American Jewish Committee (AJC), B’nai B’rith, Anti-Defamation League (ADL), Conference of Major American Jewish American Organizations ve Jewish Institute for National Security Affairs’in, Erdoğan’a önceki gün gönderdikleri ortak imzalı mektupta, İsrail’in Gazze politikasının anti-Semitizmi haklı çıkarmayacağı vurgulandı; Türkiye’deki Yahudilerin endişe içinde olduğu belirtilerek, isim vermeden resmi makamlar eleştirildi.
“İsrail Konsolosluğu önünde Yahudilere nefret yağdırılıyor. İstanbul’un her yerindeki billboardlarda Yahudi karşıtı sloganlar yer alıyor.

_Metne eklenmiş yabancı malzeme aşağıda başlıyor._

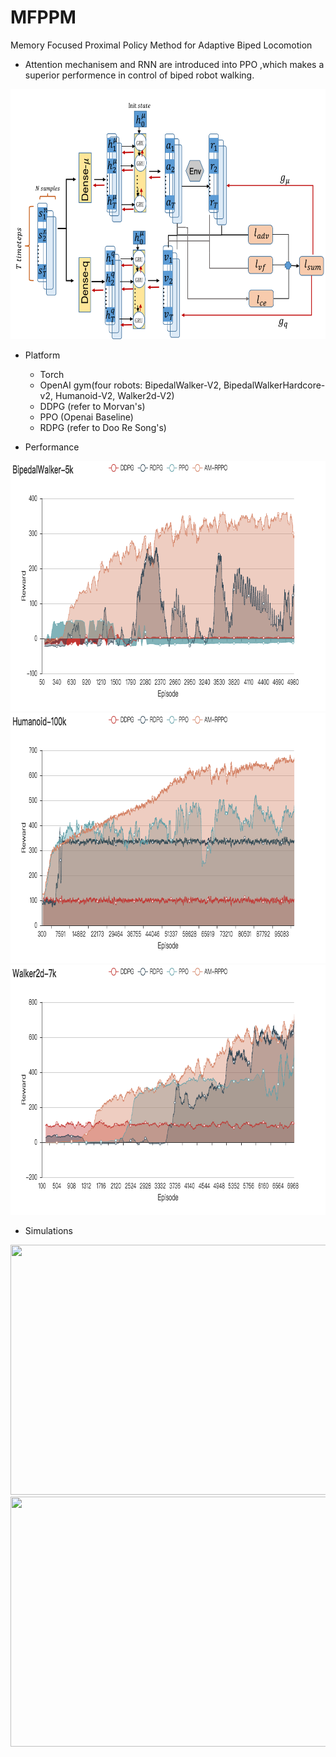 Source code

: # MFPPM
Memory Focused Proximal Policy Method for Adaptive Biped Locomotion

- Attention mechanisem and RNN are introduced into PPO ,which makes a superior performence in control of biped robot walking. 
<div align=center><img width="700" height="400" src="https://github.com/CristinaMa0917/MFPPM/blob/master/figures/%E5%9B%BE%E7%89%87%201%E7%9A%84%E5%89%AF%E6%9C%AC.png"/></div>

- Platform
  - Torch
  - OpenAI gym(four robots: BipedalWalker-V2, BipedalWalkerHardcore-v2, Humanoid-V2, Walker2d-V2)
  - DDPG (refer to Morvan's)
  - PPO (Openai Baseline)
  - RDPG (refer to Doo Re Song's)

- Performance
<div align=center><img width="700" height="400" src="https://github.com/CristinaMa0917/MFPPM/blob/master/figures/BipedalWalker-5k.png"/></div>
<div align=center><img width="700" height="400" src="https://github.com/CristinaMa0917/MFPPM/blob/master/figures/Humanoid-100k.png"/></div>
<div align=center><img width="700" height="400" src="https://github.com/CristinaMa0917/MFPPM/blob/master/figures/Walker2d-7k.png"/></div>

- Simulations
<div align=center><img width="700" height="400" src="https://github.com/CristinaMa0917/MFPPM/blob/master/figures/bw.gif"/></div>
<div align=center><img width="700" height="400" src="https://github.com/CristinaMa0917/MFPPM/blob/master/figures/bwhc.gif"/></div>
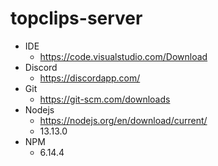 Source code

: # topclips-server

- IDE
  - https://code.visualstudio.com/Download
- Discord
  - https://discordapp.com/
- Git
  - https://git-scm.com/downloads
- Nodejs
  - https://nodejs.org/en/download/current/
  - 13.13.0
- NPM
  - 6.14.4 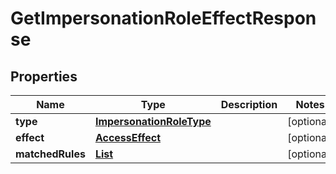 

# GetImpersonationRoleEffectResponse


## Properties

| Name | Type | Description | Notes |
|------------ | ------------- | ------------- | -------------|
|**type** | [**ImpersonationRoleType**](ImpersonationRoleType.md) |  |  [optional] |
|**effect** | [**AccessEffect**](AccessEffect.md) |  |  [optional] |
|**matchedRules** | [**List**](List.md) |  |  [optional] |



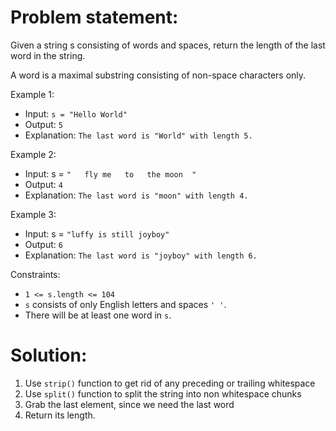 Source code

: # Problem statement:

Given a string s consisting of words and spaces, return the length of the last word in the string.

A word is a maximal substring consisting of non-space characters only.

 

Example 1:

- Input: `s = "Hello World"`
- Output: `5`
- Explanation: `The last word is "World" with length 5.`

Example 2:

- Input: s = `"   fly me   to   the moon  "`
- Output: `4`
- Explanation: `The last word is "moon" with length 4.`

Example 3:

- Input: s = `"luffy is still joyboy"`
- Output: `6`
- Explanation: `The last word is "joyboy" with length 6.`

 

Constraints:

- `1 <= s.length <= 104`
- `s` consists of only English letters and spaces `' '`.
- There will be at least one word in `s`.

# Solution:

1. Use `strip()` function to get rid of any preceding or trailing whitespace
2. Use `split()` function to split the string into non whitespace chunks
3. Grab the last element, since we need the last word
4. Return its length.
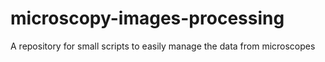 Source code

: # microscopy-images-processing
A repository for small scripts to easily manage the data from microscopes
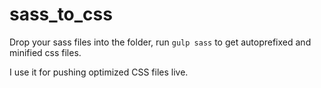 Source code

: # sass_to_css

Drop your sass files into the folder, run `gulp sass` to get autoprefixed and minified css files.

I use it for pushing optimized CSS files live.
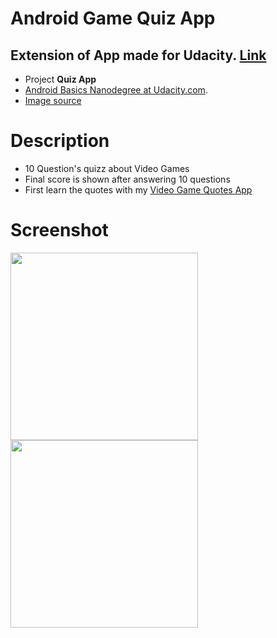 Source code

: # Android Game Quiz App 
## Extension of App made for Udacity. [Link](https://github.com/laramartin/android_games_quiz_udacity/blob/master/README.md)

- Project **Quiz App**
- [Android Basics Nanodegree at Udacity.com](https://www.udacity.com/course/android-basics-nanodegree-by-google--nd803).
- [Image source](https://d13yacurqjgara.cloudfront.net/users/59522/screenshots/1917541/attachments/329089/retro-pattern.png)

# Description 
- 10 Question's quizz about Video Games
- Final score is shown after answering 10 questions
- First learn the quotes with my [Video Game Quotes App](https://github.com/laramartin/android_video_game_random_quote)

# Screenshot
<img src="https://raw.githubusercontent.com/laramartin/android_games_quiz/master/GamesQuiz/device-2016-09-09-234846.png" width="300"/>
<img src="https://raw.githubusercontent.com/laramartin/android_games_quiz/master/GamesQuiz/device-2016-09-09-234918.png" width="300"/>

Bir mağazanın camına, ‘Sahibi Yahudidir bundan alış veriş yapmayın’ yazılı poster asılıyor” denilen mektupta, “Bugün Türkiye’deki Yahudi dostlarımız, kendilerini kuşatılmış ve tehdit altında hissediyorlar. Ülkede yükselen anti-semitizm ile resmi makamların ortamı alevlendiren söylemleri arasında bir bağ olduğu ortada” denildi.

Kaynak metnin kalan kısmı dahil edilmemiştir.